And then there was Frantz Latten, who plays Brad, the one black student in this private school who was brought into the school to be a football player, and then when that didn’t work he was left behind. I wanted to have a moment in the film where you would actually understand his experience, because no one else was going to care, and there was a lot of push back. So it got left out during the edit. And as we were cutting the film together, something felt missing. He has to be able to say who he is because nobody’s going to listen to him. So we went back and shot Brad’s monologue. And I’m really proud of that segment. I want to stop the movie for two minutes, and I just want you to listen to what he has to say, and then you can go on and enjoy the rest of the film. And then Frantz is the guy, of course, who in the middle of the pool scene leaps in and does a cannonball in his underwear. You want to give people an opportunity, and then you can sneak in a little bit and say something you want to say, that’s really that’s what I’m most proud of.

You have this line near the end, where Guy says something to the effect of, “You all wanted me to be who you wanted me to be. I wasn’t allowed to be me. You never gave me that chance.” It’s a powerful line in the context of the film, but it also hits hard in our cultural moment where we live on digital platforms and we’re avatars and reflections of what others expect us to be rather than ourselves.

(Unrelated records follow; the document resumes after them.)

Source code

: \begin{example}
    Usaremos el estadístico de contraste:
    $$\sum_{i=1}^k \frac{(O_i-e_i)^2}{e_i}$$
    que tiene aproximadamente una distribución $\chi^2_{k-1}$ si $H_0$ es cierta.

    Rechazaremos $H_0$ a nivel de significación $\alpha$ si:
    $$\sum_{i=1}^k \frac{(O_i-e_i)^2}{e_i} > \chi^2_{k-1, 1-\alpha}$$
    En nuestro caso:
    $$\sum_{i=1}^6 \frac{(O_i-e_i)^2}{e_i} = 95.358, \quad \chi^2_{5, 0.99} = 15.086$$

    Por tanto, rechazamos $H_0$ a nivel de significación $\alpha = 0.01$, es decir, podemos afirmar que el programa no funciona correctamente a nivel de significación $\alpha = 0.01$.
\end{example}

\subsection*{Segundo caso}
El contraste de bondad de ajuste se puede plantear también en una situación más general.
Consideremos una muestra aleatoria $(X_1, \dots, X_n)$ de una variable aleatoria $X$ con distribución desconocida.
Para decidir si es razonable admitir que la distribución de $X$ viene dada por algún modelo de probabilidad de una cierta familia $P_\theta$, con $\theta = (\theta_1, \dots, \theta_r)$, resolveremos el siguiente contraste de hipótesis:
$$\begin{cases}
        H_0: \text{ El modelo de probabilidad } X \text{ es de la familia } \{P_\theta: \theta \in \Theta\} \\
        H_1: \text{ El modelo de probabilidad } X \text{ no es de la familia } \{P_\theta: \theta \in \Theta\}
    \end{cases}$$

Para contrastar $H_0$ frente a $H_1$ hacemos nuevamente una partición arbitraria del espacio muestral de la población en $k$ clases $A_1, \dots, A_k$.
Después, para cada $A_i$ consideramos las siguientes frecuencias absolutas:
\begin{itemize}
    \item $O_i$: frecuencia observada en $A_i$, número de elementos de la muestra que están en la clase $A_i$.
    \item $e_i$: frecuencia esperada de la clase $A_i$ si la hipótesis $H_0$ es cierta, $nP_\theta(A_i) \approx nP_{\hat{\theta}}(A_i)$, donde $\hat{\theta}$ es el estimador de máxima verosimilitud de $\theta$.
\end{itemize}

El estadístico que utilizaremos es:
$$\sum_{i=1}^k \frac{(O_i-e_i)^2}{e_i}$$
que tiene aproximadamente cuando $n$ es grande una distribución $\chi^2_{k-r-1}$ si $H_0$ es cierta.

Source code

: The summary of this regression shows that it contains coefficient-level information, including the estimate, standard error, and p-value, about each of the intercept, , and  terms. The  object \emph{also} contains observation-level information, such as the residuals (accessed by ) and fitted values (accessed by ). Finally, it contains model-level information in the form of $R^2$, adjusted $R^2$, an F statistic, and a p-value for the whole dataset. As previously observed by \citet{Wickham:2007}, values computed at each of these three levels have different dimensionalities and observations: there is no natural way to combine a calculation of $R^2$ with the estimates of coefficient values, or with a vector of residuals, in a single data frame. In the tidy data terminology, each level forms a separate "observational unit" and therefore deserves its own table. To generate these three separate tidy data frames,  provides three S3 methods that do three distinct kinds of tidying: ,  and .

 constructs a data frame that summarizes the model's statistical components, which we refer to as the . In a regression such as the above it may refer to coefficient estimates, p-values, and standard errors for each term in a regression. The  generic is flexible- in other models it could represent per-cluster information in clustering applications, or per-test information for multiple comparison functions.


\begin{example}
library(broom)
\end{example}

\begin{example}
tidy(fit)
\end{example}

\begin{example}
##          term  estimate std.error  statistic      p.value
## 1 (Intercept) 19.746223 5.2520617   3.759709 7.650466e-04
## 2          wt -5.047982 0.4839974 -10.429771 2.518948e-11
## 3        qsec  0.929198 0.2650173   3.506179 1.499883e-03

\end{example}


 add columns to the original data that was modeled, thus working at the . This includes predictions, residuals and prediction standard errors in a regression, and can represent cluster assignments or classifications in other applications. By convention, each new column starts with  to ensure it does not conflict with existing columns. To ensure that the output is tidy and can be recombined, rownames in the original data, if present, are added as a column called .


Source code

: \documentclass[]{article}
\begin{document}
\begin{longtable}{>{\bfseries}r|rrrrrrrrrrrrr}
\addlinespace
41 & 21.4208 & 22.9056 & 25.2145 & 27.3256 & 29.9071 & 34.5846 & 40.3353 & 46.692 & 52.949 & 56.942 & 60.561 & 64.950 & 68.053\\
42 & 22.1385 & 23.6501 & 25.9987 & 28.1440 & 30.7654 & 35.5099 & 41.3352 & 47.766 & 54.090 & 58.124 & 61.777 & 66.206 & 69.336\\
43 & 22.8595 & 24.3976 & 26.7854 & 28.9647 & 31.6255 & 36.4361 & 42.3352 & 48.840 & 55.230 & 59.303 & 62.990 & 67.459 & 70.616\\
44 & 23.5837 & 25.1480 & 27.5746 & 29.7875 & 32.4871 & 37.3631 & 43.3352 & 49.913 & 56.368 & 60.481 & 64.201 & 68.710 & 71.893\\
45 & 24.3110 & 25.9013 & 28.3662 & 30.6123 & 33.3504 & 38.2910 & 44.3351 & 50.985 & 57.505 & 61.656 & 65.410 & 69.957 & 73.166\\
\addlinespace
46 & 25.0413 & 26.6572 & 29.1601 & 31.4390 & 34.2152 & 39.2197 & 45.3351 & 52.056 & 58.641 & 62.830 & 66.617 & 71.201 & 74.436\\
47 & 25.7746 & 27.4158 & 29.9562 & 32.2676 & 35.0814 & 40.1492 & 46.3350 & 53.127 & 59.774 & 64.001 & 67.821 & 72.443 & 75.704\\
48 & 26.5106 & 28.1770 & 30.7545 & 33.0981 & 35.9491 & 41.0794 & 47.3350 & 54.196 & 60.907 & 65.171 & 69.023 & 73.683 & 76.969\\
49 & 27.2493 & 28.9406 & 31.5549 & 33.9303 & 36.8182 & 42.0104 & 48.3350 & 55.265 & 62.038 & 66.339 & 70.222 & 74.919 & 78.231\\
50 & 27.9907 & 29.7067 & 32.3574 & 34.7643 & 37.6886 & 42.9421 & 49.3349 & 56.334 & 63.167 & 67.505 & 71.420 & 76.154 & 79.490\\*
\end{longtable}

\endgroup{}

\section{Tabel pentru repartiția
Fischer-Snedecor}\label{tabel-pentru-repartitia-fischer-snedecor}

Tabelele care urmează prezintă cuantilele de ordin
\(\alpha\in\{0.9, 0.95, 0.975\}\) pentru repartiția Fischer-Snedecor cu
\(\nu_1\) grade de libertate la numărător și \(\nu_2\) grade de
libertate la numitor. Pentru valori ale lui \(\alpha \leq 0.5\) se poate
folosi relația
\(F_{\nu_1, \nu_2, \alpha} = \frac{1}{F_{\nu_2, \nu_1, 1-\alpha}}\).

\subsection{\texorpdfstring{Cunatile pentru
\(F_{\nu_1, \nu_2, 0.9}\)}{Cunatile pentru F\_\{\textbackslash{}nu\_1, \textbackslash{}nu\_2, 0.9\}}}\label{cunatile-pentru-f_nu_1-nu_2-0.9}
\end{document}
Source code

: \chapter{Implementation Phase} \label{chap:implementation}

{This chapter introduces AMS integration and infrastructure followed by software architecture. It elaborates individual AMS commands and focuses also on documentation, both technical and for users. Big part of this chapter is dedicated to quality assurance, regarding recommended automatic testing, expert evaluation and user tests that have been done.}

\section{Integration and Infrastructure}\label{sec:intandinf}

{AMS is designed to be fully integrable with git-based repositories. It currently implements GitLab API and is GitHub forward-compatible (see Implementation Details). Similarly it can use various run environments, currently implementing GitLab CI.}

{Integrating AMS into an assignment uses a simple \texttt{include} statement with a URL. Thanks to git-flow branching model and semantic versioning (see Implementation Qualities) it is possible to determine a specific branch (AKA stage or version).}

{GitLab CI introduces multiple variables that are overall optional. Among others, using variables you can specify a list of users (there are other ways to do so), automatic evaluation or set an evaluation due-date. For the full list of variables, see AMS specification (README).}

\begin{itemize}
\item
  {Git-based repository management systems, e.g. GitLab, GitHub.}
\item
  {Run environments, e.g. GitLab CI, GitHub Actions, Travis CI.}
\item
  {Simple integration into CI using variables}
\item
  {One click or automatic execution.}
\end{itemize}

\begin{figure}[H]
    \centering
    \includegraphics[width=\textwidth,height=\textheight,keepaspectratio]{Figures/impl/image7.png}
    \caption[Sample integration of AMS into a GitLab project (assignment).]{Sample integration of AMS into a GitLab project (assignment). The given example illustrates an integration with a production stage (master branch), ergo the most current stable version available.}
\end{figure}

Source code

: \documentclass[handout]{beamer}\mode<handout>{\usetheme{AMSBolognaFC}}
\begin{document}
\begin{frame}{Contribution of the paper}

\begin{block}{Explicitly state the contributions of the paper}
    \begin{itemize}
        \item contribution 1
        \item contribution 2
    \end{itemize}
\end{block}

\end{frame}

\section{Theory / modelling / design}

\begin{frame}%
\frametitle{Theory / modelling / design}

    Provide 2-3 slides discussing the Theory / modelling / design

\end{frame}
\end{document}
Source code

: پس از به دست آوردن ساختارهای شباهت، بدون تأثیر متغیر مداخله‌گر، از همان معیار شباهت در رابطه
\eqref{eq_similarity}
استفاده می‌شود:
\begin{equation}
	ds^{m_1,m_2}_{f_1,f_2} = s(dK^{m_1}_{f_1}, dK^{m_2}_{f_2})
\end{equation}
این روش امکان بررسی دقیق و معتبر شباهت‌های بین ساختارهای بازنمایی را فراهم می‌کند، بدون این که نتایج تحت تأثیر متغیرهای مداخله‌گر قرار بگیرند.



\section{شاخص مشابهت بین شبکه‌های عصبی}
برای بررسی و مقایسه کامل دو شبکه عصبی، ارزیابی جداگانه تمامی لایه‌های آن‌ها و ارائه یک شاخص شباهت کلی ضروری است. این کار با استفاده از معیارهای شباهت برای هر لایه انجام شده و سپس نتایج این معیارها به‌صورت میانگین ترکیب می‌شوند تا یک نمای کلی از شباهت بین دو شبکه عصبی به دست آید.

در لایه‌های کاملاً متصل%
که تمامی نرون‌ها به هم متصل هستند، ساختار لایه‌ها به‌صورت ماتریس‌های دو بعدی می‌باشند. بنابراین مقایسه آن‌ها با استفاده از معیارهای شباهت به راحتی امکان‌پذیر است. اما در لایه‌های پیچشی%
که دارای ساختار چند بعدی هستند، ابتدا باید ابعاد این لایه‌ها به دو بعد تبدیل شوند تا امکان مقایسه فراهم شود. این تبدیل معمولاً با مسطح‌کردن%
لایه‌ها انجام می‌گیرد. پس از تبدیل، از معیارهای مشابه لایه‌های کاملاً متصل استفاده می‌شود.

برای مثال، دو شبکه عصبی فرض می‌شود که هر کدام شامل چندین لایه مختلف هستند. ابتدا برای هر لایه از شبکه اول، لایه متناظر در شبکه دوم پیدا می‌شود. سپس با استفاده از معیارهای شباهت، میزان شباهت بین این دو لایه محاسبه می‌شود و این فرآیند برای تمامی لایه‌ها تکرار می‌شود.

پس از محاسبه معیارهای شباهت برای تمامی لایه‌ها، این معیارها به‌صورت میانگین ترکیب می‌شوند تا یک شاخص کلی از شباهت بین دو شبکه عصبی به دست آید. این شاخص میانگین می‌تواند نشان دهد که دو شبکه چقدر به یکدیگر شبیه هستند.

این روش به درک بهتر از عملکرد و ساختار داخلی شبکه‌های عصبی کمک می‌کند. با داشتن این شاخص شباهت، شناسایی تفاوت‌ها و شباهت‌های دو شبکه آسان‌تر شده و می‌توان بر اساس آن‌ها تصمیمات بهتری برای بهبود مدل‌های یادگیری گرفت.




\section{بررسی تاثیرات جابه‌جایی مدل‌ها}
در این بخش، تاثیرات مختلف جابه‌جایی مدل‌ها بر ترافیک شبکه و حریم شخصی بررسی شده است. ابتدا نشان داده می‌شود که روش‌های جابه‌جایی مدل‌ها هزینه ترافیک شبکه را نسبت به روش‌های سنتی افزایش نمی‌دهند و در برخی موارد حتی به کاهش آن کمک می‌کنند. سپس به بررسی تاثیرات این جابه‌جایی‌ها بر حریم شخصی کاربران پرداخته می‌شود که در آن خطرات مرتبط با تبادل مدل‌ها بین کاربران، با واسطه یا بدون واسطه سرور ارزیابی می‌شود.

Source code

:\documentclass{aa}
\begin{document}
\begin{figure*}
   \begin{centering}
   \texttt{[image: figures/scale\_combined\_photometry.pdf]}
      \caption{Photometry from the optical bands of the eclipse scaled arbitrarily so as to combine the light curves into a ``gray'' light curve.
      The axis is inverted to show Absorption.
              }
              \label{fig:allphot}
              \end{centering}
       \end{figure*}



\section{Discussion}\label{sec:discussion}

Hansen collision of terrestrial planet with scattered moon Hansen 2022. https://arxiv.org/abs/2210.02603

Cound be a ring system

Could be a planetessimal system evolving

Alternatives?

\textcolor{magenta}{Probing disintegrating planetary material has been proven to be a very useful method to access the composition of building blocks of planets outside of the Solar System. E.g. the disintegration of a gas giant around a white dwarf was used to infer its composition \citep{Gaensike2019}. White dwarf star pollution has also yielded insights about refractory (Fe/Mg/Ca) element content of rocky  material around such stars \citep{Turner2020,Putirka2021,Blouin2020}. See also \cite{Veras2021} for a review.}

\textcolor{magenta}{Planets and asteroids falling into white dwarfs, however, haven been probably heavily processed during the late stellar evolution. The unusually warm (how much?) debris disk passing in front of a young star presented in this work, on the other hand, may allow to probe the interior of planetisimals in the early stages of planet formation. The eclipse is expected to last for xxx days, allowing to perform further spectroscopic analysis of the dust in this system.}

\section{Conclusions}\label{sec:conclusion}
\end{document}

That’s fantastic if you got that from that moment, because the thing about that story for him, the real tragedy is nobody cares who he is. I got to that end point and thought, “What are we going to do here?” He’s going to actually tell them who he is, and they’re going to hate him. They don’t want that version, whatever he is, if he’s not what they want. They are going to destroy him. And if we had more money, that would have really been a crucifixion. That’s what people do. They don’t really want to know who you are. They just want something comfortable for themselves.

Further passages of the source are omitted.